Predicting Drug-Gene Interaction via Multi-Negative Sampling-Based BPR Contrastive Learning

Graph Neural Networks have recently demonstrated significant potential in enhancing drug-gene interaction prediction. GNN-based methods have emerged as a promising approach due to their robust capability to model connections within the drug-gene bipartite graph. Existing approaches can be broadly classified into two categories: subgraph extraction methods based on random walks and contrastive learning methods relying on dual views. Subgraph extraction methods leveraging random walks effectively utilize local information for drug-gene interaction prediction; however, their performance is constrained by the limited scope of local data. Conversely, contrastive learning methods, which depend on comparing two fixed views, struggle to capture the complexity and diversity of drug-gene interaction, thus restricting the model’s ability to discern finer interaction patterns. Moreover, in real-world drug discovery scenarios, interaction data are often imbalanced, introducing model bias that compromises both prediction accuracy and practical applicability.
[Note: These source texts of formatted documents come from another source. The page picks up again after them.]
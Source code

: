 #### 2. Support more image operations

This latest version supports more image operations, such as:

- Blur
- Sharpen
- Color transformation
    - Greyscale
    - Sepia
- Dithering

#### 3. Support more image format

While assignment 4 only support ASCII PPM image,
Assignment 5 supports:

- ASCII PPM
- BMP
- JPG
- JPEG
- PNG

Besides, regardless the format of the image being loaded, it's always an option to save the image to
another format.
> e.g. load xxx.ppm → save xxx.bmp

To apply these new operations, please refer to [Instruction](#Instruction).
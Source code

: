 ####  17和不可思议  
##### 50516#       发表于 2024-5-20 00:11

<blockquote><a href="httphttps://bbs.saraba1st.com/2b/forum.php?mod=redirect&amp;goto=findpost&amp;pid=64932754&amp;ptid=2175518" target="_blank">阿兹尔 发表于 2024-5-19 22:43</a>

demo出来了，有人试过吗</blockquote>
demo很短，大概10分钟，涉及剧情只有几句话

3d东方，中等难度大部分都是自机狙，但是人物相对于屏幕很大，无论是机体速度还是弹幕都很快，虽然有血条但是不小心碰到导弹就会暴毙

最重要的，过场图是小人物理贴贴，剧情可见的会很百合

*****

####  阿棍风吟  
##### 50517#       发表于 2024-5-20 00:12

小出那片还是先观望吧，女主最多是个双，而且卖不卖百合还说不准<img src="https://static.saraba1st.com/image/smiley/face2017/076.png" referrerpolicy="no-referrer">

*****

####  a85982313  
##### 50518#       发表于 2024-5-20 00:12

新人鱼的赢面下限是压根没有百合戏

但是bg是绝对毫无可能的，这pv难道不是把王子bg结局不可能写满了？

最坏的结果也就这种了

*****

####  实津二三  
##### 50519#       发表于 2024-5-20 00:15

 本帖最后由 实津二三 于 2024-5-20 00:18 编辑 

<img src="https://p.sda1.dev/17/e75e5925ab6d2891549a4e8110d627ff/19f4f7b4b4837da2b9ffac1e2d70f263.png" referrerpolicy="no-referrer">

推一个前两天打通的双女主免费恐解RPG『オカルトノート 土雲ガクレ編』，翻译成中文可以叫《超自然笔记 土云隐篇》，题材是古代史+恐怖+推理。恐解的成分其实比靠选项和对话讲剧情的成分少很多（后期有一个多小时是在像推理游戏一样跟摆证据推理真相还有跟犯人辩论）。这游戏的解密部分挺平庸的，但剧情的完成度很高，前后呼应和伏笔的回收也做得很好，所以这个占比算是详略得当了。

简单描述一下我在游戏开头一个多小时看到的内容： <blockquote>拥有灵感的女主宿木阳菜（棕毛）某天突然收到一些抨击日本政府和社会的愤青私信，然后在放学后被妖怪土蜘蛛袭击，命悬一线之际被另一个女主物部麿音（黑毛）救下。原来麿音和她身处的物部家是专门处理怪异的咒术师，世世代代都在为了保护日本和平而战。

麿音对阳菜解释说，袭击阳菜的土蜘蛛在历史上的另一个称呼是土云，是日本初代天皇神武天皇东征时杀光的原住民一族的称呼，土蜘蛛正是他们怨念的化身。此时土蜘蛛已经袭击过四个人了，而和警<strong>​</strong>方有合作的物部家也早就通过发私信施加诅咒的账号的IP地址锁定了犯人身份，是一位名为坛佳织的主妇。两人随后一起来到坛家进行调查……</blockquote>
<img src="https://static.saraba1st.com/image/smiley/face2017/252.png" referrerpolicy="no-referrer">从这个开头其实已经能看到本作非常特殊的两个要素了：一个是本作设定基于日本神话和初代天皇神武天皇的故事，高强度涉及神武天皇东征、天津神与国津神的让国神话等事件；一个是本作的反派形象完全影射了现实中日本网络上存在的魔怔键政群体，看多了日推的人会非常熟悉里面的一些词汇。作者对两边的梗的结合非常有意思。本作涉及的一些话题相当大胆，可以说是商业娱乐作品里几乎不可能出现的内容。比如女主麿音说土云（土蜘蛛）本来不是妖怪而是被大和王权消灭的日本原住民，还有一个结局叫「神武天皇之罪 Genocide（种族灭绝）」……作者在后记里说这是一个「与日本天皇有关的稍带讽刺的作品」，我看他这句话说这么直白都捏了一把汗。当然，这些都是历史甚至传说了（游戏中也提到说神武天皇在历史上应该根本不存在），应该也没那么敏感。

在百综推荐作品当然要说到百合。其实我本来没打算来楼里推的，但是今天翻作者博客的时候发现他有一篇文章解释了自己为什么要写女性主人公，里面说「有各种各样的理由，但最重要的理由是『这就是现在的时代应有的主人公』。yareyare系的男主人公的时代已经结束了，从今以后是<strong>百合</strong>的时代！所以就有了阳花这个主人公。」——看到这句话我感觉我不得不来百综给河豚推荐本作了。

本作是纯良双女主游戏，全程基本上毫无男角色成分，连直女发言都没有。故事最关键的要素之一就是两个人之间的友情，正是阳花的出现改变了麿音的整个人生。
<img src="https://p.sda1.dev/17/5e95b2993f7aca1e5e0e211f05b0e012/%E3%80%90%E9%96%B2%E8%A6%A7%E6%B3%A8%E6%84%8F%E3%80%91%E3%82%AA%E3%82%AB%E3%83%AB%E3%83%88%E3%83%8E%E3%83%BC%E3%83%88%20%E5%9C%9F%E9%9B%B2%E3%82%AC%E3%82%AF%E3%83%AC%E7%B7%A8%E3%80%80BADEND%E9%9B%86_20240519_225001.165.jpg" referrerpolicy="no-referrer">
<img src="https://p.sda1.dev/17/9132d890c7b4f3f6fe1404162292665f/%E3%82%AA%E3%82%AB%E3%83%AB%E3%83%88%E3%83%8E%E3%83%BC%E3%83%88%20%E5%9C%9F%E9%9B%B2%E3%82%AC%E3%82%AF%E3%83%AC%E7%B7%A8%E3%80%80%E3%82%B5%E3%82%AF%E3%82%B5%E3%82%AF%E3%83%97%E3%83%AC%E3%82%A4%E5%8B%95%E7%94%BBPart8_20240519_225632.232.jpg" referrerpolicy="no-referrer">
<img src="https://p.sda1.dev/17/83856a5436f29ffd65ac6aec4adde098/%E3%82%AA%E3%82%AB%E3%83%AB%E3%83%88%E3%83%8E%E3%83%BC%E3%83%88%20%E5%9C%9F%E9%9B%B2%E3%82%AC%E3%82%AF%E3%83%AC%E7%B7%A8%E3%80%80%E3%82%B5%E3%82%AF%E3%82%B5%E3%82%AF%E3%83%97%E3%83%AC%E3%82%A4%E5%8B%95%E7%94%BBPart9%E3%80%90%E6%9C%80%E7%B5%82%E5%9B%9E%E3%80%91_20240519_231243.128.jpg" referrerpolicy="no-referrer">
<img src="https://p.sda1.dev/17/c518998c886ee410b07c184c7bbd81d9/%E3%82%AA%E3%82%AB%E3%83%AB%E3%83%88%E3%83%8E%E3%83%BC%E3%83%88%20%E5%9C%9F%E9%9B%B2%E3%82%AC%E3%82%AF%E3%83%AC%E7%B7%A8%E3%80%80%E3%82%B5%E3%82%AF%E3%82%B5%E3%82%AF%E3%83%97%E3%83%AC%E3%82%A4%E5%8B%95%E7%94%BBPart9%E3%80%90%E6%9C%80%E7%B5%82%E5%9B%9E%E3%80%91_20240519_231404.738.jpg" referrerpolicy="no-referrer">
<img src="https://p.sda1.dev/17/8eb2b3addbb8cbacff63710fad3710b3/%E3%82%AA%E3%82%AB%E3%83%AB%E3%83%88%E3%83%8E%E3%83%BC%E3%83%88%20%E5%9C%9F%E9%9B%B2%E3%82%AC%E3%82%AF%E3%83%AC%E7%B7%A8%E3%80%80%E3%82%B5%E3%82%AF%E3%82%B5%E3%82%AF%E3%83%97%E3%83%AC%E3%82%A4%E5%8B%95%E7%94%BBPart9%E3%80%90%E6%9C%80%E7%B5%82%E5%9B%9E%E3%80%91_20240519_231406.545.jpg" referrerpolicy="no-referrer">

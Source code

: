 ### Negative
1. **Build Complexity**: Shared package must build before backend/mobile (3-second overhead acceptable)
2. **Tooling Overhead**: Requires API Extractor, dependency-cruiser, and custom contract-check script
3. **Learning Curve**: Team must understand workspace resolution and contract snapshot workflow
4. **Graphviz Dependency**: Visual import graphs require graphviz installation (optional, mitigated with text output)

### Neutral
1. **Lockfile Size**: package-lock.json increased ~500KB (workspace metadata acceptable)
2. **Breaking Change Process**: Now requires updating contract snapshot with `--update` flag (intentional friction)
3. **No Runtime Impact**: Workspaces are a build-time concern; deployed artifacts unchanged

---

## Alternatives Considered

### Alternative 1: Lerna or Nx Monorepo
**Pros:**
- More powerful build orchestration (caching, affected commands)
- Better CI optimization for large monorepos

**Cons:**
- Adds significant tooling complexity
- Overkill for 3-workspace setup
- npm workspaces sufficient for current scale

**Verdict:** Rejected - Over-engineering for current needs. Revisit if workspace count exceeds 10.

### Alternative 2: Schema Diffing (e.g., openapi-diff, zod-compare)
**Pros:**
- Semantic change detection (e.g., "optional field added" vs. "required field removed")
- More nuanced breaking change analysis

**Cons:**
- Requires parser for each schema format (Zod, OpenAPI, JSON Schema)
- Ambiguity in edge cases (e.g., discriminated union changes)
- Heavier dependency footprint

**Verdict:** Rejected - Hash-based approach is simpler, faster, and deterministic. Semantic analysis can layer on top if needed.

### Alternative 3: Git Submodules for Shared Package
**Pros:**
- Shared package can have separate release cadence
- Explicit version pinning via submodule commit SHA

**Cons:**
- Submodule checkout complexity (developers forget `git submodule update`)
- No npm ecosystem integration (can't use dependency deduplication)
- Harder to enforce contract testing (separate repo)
To address these limitations, we propose a novel Multi-Negative Sample Contrastive Learning (MNCL) framework based on Bayesian Personalized Ranking (BPR). This framework adopts BPR as its core task and integrates both global and local negative sampling strategies, significantly enhancing model performance and improving its capacity to predict diverse relationship types. Additionally, it mitigates bias arising from label imbalance. Extensive experiments show that MNCL outperforms state-of-the-art baseline methods on the DrugBank and DGIdb datasets, achieving accuracy improvements of 2.0% on DrugBank and 1.3% on DGIdb, with an overall accuracy of 0.946.